** How to complete this task **
Track down each line below containing the string "from" and copy it.

Input for this task below:

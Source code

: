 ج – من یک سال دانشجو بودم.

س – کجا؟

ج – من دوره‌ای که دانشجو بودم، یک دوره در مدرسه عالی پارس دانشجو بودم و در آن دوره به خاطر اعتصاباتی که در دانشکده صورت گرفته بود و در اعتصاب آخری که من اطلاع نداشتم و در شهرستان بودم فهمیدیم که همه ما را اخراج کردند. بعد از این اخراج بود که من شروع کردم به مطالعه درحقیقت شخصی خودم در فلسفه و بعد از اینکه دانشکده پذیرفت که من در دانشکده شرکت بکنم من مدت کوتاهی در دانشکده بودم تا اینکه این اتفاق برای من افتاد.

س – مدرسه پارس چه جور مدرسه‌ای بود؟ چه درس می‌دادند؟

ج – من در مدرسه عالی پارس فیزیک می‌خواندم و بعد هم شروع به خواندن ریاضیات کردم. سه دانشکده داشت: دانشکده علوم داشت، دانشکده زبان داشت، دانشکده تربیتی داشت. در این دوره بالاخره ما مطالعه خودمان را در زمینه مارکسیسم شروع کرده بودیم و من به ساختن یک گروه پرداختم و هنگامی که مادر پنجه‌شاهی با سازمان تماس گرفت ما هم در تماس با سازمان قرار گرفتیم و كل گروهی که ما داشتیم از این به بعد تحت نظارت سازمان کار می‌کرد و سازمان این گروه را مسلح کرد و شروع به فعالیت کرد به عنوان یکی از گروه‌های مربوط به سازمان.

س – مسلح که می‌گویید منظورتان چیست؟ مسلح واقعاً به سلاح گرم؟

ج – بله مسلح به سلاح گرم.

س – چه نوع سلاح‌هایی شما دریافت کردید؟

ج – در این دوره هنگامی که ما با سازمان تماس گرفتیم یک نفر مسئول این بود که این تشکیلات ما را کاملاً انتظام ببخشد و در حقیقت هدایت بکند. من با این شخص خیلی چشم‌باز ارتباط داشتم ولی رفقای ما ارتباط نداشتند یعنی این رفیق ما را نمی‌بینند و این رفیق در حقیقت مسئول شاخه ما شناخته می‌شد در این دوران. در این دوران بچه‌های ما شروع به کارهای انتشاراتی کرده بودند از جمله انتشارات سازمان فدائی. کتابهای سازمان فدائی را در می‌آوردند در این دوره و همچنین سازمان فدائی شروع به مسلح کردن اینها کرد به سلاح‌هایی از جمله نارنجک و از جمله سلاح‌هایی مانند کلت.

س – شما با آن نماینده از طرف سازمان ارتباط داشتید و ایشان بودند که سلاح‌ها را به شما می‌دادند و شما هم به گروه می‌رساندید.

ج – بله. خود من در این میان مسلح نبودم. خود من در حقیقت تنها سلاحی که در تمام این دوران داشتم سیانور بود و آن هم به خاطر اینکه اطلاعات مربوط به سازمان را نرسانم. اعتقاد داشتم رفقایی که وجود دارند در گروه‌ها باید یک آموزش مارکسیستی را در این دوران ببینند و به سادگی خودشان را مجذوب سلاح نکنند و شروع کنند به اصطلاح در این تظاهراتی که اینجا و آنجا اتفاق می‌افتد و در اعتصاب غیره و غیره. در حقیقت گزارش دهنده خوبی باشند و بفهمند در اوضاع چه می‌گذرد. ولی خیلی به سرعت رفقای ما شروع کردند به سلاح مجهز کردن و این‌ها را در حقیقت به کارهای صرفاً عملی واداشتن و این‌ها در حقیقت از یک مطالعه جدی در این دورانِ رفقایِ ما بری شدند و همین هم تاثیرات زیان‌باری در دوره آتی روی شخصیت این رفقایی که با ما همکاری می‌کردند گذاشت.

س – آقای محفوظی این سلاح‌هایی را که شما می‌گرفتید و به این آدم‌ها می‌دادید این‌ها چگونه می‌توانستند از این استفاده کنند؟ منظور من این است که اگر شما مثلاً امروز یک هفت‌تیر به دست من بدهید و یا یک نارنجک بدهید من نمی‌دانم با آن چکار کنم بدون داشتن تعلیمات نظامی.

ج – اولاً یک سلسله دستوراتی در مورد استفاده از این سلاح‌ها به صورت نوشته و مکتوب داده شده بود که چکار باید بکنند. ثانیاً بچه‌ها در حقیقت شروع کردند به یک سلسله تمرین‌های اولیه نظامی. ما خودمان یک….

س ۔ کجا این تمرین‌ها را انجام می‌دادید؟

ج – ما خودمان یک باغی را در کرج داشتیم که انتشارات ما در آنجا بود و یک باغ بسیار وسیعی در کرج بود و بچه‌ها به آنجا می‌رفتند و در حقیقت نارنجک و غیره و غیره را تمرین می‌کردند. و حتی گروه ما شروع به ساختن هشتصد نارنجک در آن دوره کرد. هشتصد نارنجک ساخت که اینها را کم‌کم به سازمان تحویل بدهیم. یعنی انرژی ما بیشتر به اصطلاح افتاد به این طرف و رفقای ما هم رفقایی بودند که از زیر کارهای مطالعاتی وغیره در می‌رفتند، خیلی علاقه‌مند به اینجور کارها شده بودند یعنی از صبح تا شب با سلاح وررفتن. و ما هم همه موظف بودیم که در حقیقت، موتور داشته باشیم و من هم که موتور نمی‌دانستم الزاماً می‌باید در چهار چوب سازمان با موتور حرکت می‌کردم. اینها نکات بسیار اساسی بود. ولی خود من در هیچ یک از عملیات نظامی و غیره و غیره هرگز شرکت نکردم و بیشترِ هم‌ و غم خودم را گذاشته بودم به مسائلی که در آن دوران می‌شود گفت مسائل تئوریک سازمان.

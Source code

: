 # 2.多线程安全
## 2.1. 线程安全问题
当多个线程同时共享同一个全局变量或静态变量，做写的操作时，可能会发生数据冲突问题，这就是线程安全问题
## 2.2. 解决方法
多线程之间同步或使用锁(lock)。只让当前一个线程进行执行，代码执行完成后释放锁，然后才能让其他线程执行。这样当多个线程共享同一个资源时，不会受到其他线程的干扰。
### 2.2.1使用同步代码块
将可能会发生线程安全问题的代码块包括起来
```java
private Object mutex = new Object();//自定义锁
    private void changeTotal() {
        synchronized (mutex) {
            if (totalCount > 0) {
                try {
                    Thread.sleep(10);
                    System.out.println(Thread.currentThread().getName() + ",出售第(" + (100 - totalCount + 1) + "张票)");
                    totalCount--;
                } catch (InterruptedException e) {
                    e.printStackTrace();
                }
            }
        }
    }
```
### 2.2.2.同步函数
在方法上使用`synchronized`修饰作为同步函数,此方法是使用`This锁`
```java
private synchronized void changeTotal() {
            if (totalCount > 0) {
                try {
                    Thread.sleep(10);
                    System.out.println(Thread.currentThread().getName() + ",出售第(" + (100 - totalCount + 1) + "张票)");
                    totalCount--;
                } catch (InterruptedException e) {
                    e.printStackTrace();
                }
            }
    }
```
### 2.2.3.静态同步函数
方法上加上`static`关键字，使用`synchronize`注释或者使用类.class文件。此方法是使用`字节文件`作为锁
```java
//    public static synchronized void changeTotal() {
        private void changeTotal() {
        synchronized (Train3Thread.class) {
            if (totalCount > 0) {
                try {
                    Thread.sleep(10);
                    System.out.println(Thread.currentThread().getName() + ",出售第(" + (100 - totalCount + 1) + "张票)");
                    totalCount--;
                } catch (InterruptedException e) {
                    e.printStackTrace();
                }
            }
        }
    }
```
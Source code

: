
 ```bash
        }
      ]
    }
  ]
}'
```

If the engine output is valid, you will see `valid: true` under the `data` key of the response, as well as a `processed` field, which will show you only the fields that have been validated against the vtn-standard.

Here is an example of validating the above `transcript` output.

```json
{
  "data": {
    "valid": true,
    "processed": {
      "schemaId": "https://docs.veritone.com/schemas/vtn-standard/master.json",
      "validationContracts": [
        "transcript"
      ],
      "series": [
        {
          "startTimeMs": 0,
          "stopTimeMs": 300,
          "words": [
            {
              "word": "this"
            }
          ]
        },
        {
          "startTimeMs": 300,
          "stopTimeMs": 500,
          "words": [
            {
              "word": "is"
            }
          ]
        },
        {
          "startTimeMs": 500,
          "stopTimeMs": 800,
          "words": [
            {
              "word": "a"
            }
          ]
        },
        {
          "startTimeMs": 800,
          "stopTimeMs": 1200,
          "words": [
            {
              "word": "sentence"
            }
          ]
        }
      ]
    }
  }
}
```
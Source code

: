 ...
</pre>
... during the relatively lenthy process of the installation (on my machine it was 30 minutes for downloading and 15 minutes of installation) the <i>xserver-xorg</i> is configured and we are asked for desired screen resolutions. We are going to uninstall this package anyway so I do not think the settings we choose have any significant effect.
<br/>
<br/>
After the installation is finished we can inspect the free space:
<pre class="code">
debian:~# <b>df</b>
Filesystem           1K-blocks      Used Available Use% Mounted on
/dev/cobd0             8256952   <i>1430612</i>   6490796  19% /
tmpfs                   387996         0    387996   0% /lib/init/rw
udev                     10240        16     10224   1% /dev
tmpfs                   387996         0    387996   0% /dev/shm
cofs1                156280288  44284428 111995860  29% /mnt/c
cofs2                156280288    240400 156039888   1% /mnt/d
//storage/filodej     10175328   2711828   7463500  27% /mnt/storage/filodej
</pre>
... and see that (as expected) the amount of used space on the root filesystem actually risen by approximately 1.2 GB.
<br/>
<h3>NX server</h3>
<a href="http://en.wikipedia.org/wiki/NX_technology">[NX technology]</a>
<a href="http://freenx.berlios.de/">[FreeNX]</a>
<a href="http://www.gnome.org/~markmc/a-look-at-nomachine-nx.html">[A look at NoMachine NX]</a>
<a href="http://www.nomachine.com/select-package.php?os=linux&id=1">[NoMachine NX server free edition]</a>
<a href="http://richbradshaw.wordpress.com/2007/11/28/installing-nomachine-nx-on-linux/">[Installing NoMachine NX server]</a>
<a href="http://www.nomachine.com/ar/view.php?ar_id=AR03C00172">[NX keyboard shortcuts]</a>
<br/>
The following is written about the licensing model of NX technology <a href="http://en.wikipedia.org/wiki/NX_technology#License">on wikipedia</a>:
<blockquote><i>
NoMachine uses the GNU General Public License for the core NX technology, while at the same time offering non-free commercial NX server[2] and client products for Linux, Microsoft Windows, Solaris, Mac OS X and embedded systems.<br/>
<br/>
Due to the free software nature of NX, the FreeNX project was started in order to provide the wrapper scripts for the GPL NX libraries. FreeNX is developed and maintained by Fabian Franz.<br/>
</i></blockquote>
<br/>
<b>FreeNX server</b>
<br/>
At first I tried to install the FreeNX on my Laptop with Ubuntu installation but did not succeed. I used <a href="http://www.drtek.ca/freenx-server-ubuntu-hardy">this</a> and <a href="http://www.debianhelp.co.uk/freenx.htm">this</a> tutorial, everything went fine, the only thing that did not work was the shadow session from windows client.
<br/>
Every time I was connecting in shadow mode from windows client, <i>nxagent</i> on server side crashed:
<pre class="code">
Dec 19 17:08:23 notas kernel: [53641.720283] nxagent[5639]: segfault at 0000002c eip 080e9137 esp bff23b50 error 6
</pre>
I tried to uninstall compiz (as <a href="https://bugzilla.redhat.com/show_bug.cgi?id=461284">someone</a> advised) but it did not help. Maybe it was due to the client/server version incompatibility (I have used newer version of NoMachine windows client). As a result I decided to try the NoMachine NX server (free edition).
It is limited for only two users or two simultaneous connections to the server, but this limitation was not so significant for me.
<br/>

End of Input for this task.

** Result below **
At first I tried to install the FreeNX on my Laptop with Ubuntu installation but did not succeed. I used <a href="http://www.drtek.ca/freenx-server-ubuntu-hardy">this</a> and <a href="http://www.debianhelp.co.uk/freenx.htm">this</a> tutorial, everything went fine, the only thing that did not work was the shadow session from windows client.
Every time I was connecting in shadow mode from windows client, <i>nxagent</i> on server side crashed:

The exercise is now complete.